Work instructions >> Give back only the lines in the records below from the one with "jvm给对象分配内存的过程：" to the one with "1. 标记清除：优点是时间短。缺点是不连续，有碎片。只有CMS使用", both inclusive, word for word.

(Document images with source code)
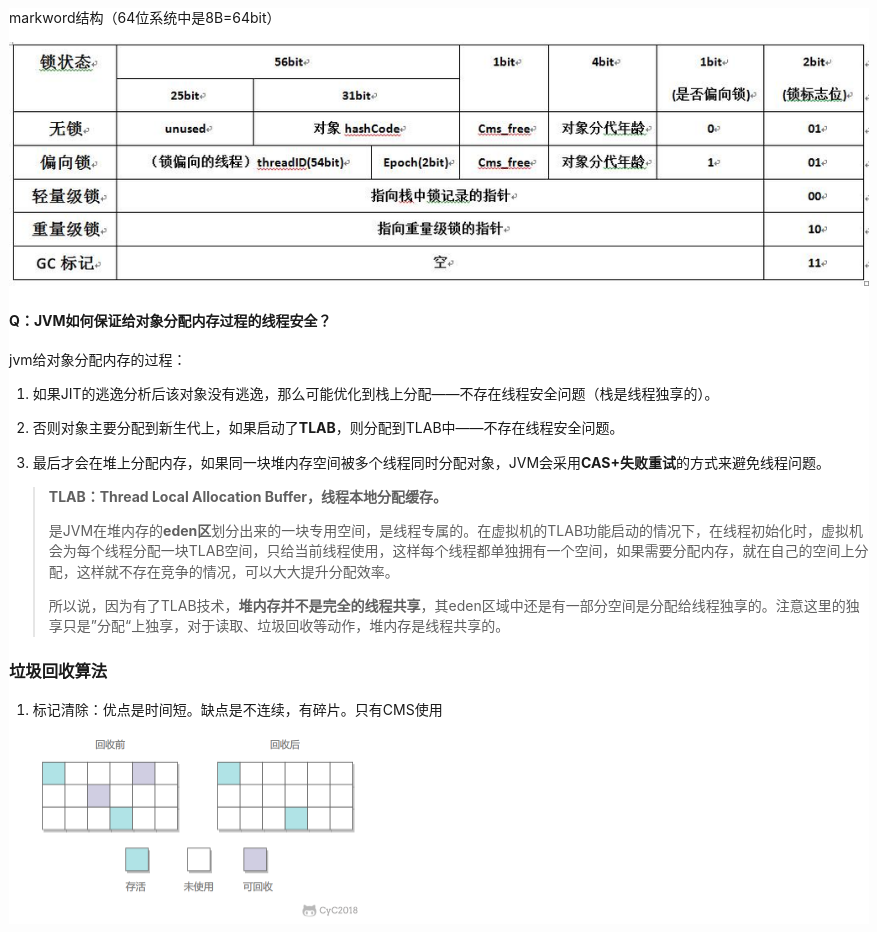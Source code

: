 markword结构（64位系统中是8B=64bit）

<img src="images\Java高级\20180322153316377.jpg" alt="20180322153316377" />

#### Q：JVM如何保证给对象分配内存过程的线程安全？

jvm给对象分配内存的过程：

1. 如果JIT的逃逸分析后该对象没有逃逸，那么可能优化到栈上分配——不存在线程安全问题（栈是线程独享的）。

2. 否则对象主要分配到新生代上，如果启动了**TLAB**，则分配到TLAB中——不存在线程安全问题。

3. 最后才会在堆上分配内存，如果同一块堆内存空间被多个线程同时分配对象，JVM会采用**CAS+失败重试**的方式来避免线程问题。

> **TLAB：Thread Local Allocation Buffer，线程本地分配缓存。**
>
> 是JVM在堆内存的**eden区**划分出来的一块专用空间，是线程专属的。在虚拟机的TLAB功能启动的情况下，在线程初始化时，虚拟机会为每个线程分配一块TLAB空间，只给当前线程使用，这样每个线程都单独拥有一个空间，如果需要分配内存，就在自己的空间上分配，这样就不存在竞争的情况，可以大大提升分配效率。
>
> 所以说，因为有了TLAB技术，**堆内存并不是完全的线程共享**，其eden区域中还是有一部分空间是分配给线程独享的。注意这里的独享只是”分配“上独享，对于读取、垃圾回收等动作，堆内存是线程共享的。

### 垃圾回收算法

1. 标记清除：优点是时间短。缺点是不连续，有碎片。只有CMS使用

   <img src="images\Java高级\005b481b-502b-4e3f-985d-d043c2b330aa.png" alt="img" style="zoom:50%;" />
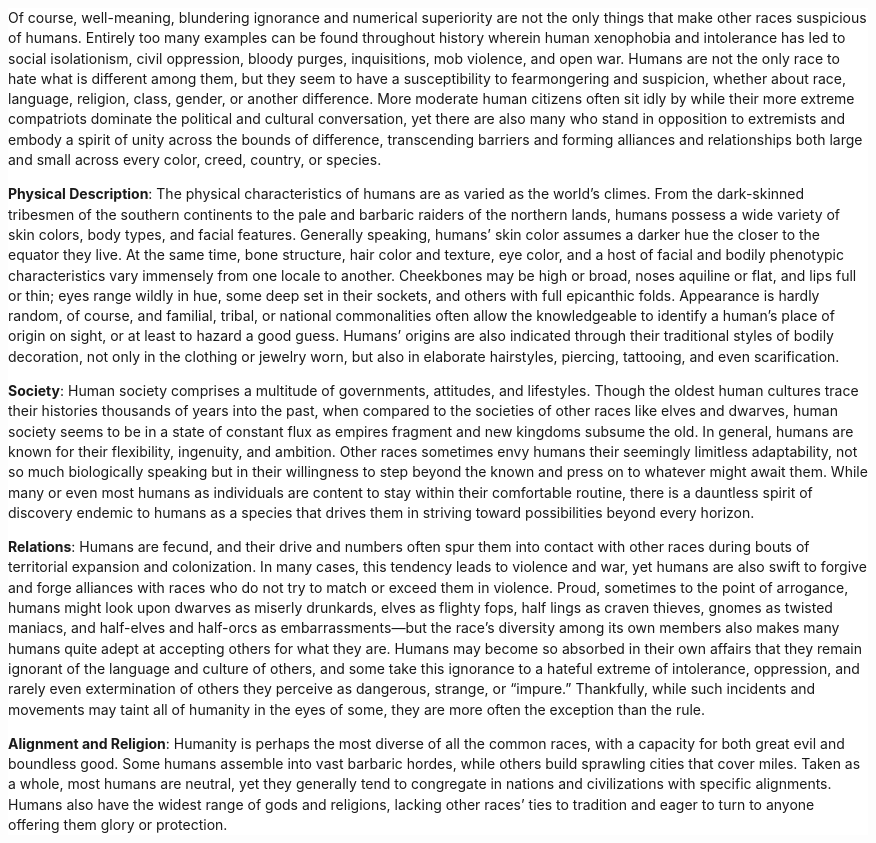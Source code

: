 Of course, well-meaning, blundering ignorance and numerical superiority are not the only things that make other races suspicious of humans. Entirely too many examples can be found throughout history wherein human xenophobia and intolerance has led to social isolationism, civil oppression, bloody purges, inquisitions, mob violence, and open war. Humans are not the only race to hate what is different among them, but they seem to have a susceptibility to fearmongering and suspicion, whether about race, language, religion, class, gender, or another difference. More moderate human citizens often sit idly by while their more extreme compatriots dominate the political and cultural conversation, yet there are also many who stand in opposition to extremists and embody a spirit of unity across the bounds of difference, transcending barriers and forming alliances and relationships both large and small across every color, creed, country, or species.

**Physical Description**: The physical characteristics of humans are as varied as the world’s climes. From the dark-skinned tribesmen of the southern continents to the pale and barbaric raiders of the northern lands, humans possess a wide variety of skin colors, body types, and facial features. Generally speaking, humans’ skin color assumes a darker hue the closer to the equator they live. At the same time, bone structure, hair color and texture, eye color, and a host of facial and bodily phenotypic characteristics vary immensely from one locale to another. Cheekbones may be high or broad, noses aquiline or flat, and lips full or thin; eyes range wildly in hue, some deep set in their sockets, and others with full epicanthic folds. Appearance is hardly random, of course, and familial, tribal, or national commonalities often allow the knowledgeable to identify a human’s place of origin on sight, or at least to hazard a good guess. Humans’ origins are also indicated through their traditional styles of bodily decoration, not only in the clothing or jewelry worn, but also in elaborate hairstyles, piercing, tattooing, and even scarification.

**Society**: Human society comprises a multitude of governments, attitudes, and lifestyles. Though the oldest human cultures trace their histories thousands of years into the past, when compared to the societies of other races like elves and dwarves, human society seems to be in a state of constant flux as empires fragment and new kingdoms subsume the old. In general, humans are known for their flexibility, ingenuity, and ambition. Other races sometimes envy humans their seemingly limitless adaptability, not so much biologically speaking but in their willingness to step beyond the known and press on to whatever might await them. While many or even most humans as individuals are content to stay within their comfortable routine, there is a dauntless spirit of discovery endemic to humans as a species that drives them in striving toward possibilities beyond every horizon.

**Relations**: Humans are fecund, and their drive and numbers often spur them into contact with other races during bouts of territorial expansion and colonization. In many cases, this tendency leads to violence and war, yet humans are also swift to forgive and forge alliances with races who do not try to match or exceed them in violence. Proud, sometimes to the point of arrogance, humans might look upon dwarves as miserly drunkards, elves as flighty fops, half lings as craven thieves, gnomes as twisted maniacs, and half-elves and half-orcs as embarrassments—but the race’s diversity among its own members also makes many humans quite adept at accepting others for what they are. Humans may become so absorbed in their own affairs that they remain ignorant of the language and culture of others, and some take this ignorance to a hateful extreme of intolerance, oppression, and rarely even extermination of others they perceive as dangerous, strange, or “impure.” Thankfully, while such incidents and movements may taint all of humanity in the eyes of some, they are more often the exception than the rule.

**Alignment and Religion**: Humanity is perhaps the most diverse of all the common races, with a capacity for both great evil and boundless good. Some humans assemble into vast barbaric hordes, while others build sprawling cities that cover miles. Taken as a whole, most humans are neutral, yet they generally tend to congregate in nations and civilizations with specific alignments. Humans also have the widest range of gods and religions, lacking other races’ ties to tradition and eager to turn to anyone offering them glory or protection.
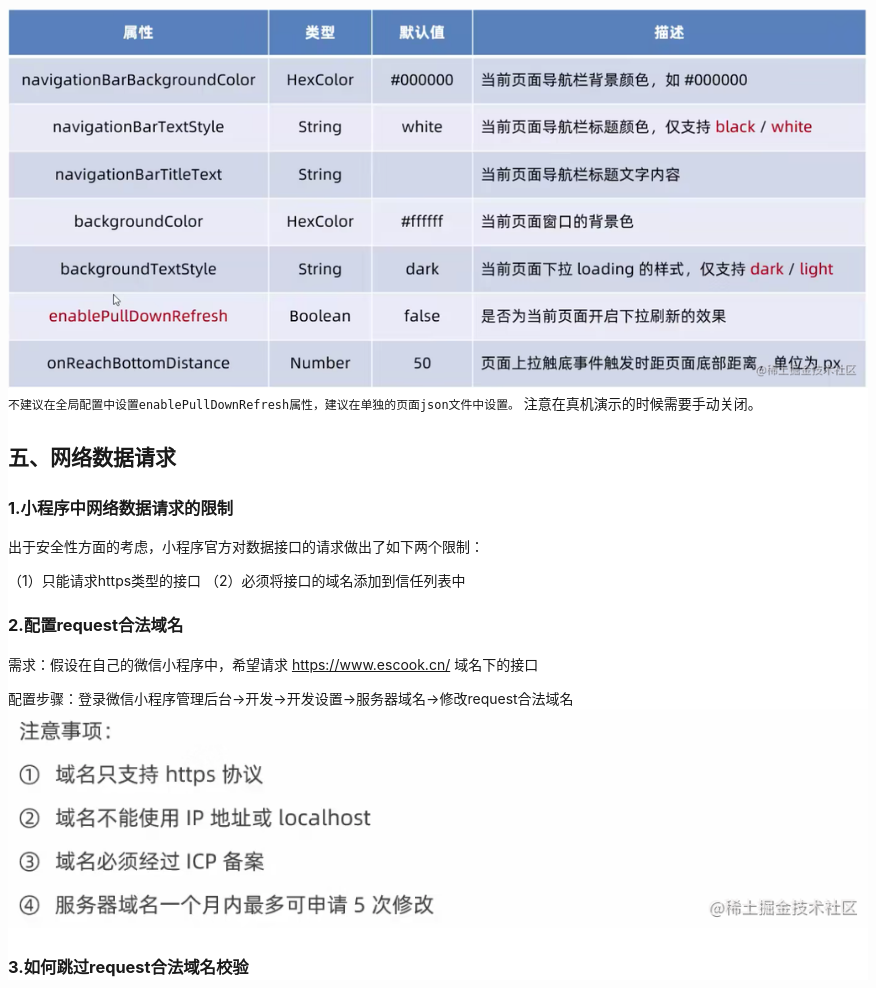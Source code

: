 ![](images\31.png)
`不建议在全局配置中设置enablePullDownRefresh属性，建议在单独的页面json文件中设置。`
注意在真机演示的时候需要手动关闭。

## 五、网络数据请求
### 1.小程序中网络数据请求的限制
出于安全性方面的考虑，小程序官方对数据接口的请求做出了如下两个限制：

（1）只能请求https类型的接口
（2）必须将接口的域名添加到信任列表中

### 2.配置request合法域名
需求：假设在自己的微信小程序中，希望请求 https://www.escook.cn/ 域名下的接口

配置步骤：登录微信小程序管理后台->开发->开发设置->服务器域名->修改request合法域名
![](images\32.png)

### 3.如何跳过request合法域名校验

Answer to this exercise >>
jvm给对象分配内存的过程：

1. 如果JIT的逃逸分析后该对象没有逃逸，那么可能优化到栈上分配——不存在线程安全问题（栈是线程独享的）。

2. 否则对象主要分配到新生代上，如果启动了**TLAB**，则分配到TLAB中——不存在线程安全问题。

3. 最后才会在堆上分配内存，如果同一块堆内存空间被多个线程同时分配对象，JVM会采用**CAS+失败重试**的方式来避免线程问题。

> **TLAB：Thread Local Allocation Buffer，线程本地分配缓存。**
>
> 是JVM在堆内存的**eden区**划分出来的一块专用空间，是线程专属的。在虚拟机的TLAB功能启动的情况下，在线程初始化时，虚拟机会为每个线程分配一块TLAB空间，只给当前线程使用，这样每个线程都单独拥有一个空间，如果需要分配内存，就在自己的空间上分配，这样就不存在竞争的情况，可以大大提升分配效率。
>
> 所以说，因为有了TLAB技术，**堆内存并不是完全的线程共享**，其eden区域中还是有一部分空间是分配给线程独享的。注意这里的独享只是”分配“上独享，对于读取、垃圾回收等动作，堆内存是线程共享的。

### 垃圾回收算法

1. 标记清除：优点是时间短。缺点是不连续，有碎片。只有CMS使用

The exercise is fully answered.